What to do:
Copy the records below exactly. Include all of them.

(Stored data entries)
-- Opening Marker --

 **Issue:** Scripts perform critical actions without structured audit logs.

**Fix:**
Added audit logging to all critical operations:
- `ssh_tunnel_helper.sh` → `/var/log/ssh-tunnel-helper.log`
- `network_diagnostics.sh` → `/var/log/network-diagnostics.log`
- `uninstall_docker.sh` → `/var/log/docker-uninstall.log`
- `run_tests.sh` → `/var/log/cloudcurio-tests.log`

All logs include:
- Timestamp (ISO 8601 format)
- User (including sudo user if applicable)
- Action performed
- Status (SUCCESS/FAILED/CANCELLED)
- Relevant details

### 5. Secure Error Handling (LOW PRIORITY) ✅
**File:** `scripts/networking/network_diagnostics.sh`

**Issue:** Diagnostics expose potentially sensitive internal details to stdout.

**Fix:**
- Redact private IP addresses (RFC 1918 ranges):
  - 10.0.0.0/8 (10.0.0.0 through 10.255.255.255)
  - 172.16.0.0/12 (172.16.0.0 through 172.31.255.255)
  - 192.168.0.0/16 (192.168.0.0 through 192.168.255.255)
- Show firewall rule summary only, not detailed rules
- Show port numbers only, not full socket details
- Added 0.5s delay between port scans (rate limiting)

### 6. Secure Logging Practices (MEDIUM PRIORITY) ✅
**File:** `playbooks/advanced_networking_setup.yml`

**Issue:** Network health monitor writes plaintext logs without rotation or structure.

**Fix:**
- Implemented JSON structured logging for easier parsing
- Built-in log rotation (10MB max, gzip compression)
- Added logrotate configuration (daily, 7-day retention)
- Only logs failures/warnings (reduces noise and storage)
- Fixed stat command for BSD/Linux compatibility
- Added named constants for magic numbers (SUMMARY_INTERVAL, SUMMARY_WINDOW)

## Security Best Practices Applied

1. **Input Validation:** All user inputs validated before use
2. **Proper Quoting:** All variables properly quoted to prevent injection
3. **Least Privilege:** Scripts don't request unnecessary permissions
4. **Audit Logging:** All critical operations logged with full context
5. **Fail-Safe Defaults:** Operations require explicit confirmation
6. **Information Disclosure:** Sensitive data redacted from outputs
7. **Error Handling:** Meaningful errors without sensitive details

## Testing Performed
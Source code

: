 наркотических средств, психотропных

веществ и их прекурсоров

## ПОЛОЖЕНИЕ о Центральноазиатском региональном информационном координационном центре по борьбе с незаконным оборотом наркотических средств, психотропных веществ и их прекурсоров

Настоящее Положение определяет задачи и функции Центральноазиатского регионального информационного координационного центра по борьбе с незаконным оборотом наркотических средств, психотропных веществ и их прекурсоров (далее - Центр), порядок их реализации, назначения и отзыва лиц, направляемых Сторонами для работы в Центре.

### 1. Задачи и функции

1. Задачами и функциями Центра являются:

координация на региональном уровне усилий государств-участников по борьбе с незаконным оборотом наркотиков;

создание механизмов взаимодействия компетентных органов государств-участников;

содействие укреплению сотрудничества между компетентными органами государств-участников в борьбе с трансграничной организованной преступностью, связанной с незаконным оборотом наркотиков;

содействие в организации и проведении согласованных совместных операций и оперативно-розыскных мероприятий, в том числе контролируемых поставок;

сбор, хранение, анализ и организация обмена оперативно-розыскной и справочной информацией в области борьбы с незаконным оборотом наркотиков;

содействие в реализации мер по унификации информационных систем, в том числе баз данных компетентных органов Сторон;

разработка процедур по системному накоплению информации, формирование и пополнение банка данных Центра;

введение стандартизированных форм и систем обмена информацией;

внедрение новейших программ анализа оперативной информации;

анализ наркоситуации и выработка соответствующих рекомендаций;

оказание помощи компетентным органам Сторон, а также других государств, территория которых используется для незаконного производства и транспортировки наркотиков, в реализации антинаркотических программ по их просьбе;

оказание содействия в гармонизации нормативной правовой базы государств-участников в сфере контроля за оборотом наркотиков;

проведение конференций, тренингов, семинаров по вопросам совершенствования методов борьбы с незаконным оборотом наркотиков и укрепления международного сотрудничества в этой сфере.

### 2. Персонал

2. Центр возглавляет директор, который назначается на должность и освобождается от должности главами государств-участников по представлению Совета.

-- Closing Marker --

Task result:
 **Issue:** Scripts perform critical actions without structured audit logs.

**Fix:**
Added audit logging to all critical operations:
- `ssh_tunnel_helper.sh` → `/var/log/ssh-tunnel-helper.log`
- `network_diagnostics.sh` → `/var/log/network-diagnostics.log`
- `uninstall_docker.sh` → `/var/log/docker-uninstall.log`
- `run_tests.sh` → `/var/log/cloudcurio-tests.log`

All logs include:
- Timestamp (ISO 8601 format)
- User (including sudo user if applicable)
- Action performed
- Status (SUCCESS/FAILED/CANCELLED)
- Relevant details

### 5. Secure Error Handling (LOW PRIORITY) ✅
**File:** `scripts/networking/network_diagnostics.sh`

**Issue:** Diagnostics expose potentially sensitive internal details to stdout.

**Fix:**
- Redact private IP addresses (RFC 1918 ranges):
  - 10.0.0.0/8 (10.0.0.0 through 10.255.255.255)
  - 172.16.0.0/12 (172.16.0.0 through 172.31.255.255)
  - 192.168.0.0/16 (192.168.0.0 through 192.168.255.255)
- Show firewall rule summary only, not detailed rules
- Show port numbers only, not full socket details
- Added 0.5s delay between port scans (rate limiting)

### 6. Secure Logging Practices (MEDIUM PRIORITY) ✅
**File:** `playbooks/advanced_networking_setup.yml`

**Issue:** Network health monitor writes plaintext logs without rotation or structure.

**Fix:**
- Implemented JSON structured logging for easier parsing
- Built-in log rotation (10MB max, gzip compression)
- Added logrotate configuration (daily, 7-day retention)
- Only logs failures/warnings (reduces noise and storage)
- Fixed stat command for BSD/Linux compatibility
- Added named constants for magic numbers (SUMMARY_INTERVAL, SUMMARY_WINDOW)

## Security Best Practices Applied

1. **Input Validation:** All user inputs validated before use
2. **Proper Quoting:** All variables properly quoted to prevent injection
3. **Least Privilege:** Scripts don't request unnecessary permissions
4. **Audit Logging:** All critical operations logged with full context
5. **Fail-Safe Defaults:** Operations require explicit confirmation
6. **Information Disclosure:** Sensitive data redacted from outputs
7. **Error Handling:** Meaningful errors without sensitive details

## Testing Performed
Source code

: наркотических средств, психотропных

веществ и их прекурсоров

## ПОЛОЖЕНИЕ о Центральноазиатском региональном информационном координационном центре по борьбе с незаконным оборотом наркотических средств, психотропных веществ и их прекурсоров

Настоящее Положение определяет задачи и функции Центральноазиатского регионального информационного координационного центра по борьбе с незаконным оборотом наркотических средств, психотропных веществ и их прекурсоров (далее - Центр), порядок их реализации, назначения и отзыва лиц, направляемых Сторонами для работы в Центре.

### 1. Задачи и функции

1. Задачами и функциями Центра являются:

координация на региональном уровне усилий государств-участников по борьбе с незаконным оборотом наркотиков;

создание механизмов взаимодействия компетентных органов государств-участников;

содействие укреплению сотрудничества между компетентными органами государств-участников в борьбе с трансграничной организованной преступностью, связанной с незаконным оборотом наркотиков;

содействие в организации и проведении согласованных совместных операций и оперативно-розыскных мероприятий, в том числе контролируемых поставок;

сбор, хранение, анализ и организация обмена оперативно-розыскной и справочной информацией в области борьбы с незаконным оборотом наркотиков;

содействие в реализации мер по унификации информационных систем, в том числе баз данных компетентных органов Сторон;

разработка процедур по системному накоплению информации, формирование и пополнение банка данных Центра;

введение стандартизированных форм и систем обмена информацией;

внедрение новейших программ анализа оперативной информации;

анализ наркоситуации и выработка соответствующих рекомендаций;

оказание помощи компетентным органам Сторон, а также других государств, территория которых используется для незаконного производства и транспортировки наркотиков, в реализации антинаркотических программ по их просьбе;

оказание содействия в гармонизации нормативной правовой базы государств-участников в сфере контроля за оборотом наркотиков;

проведение конференций, тренингов, семинаров по вопросам совершенствования методов борьбы с незаконным оборотом наркотиков и укрепления международного сотрудничества в этой сфере.

### 2. Персонал

2. Центр возглавляет директор, который назначается на должность и освобождается от должности главами государств-участников по представлению Совета.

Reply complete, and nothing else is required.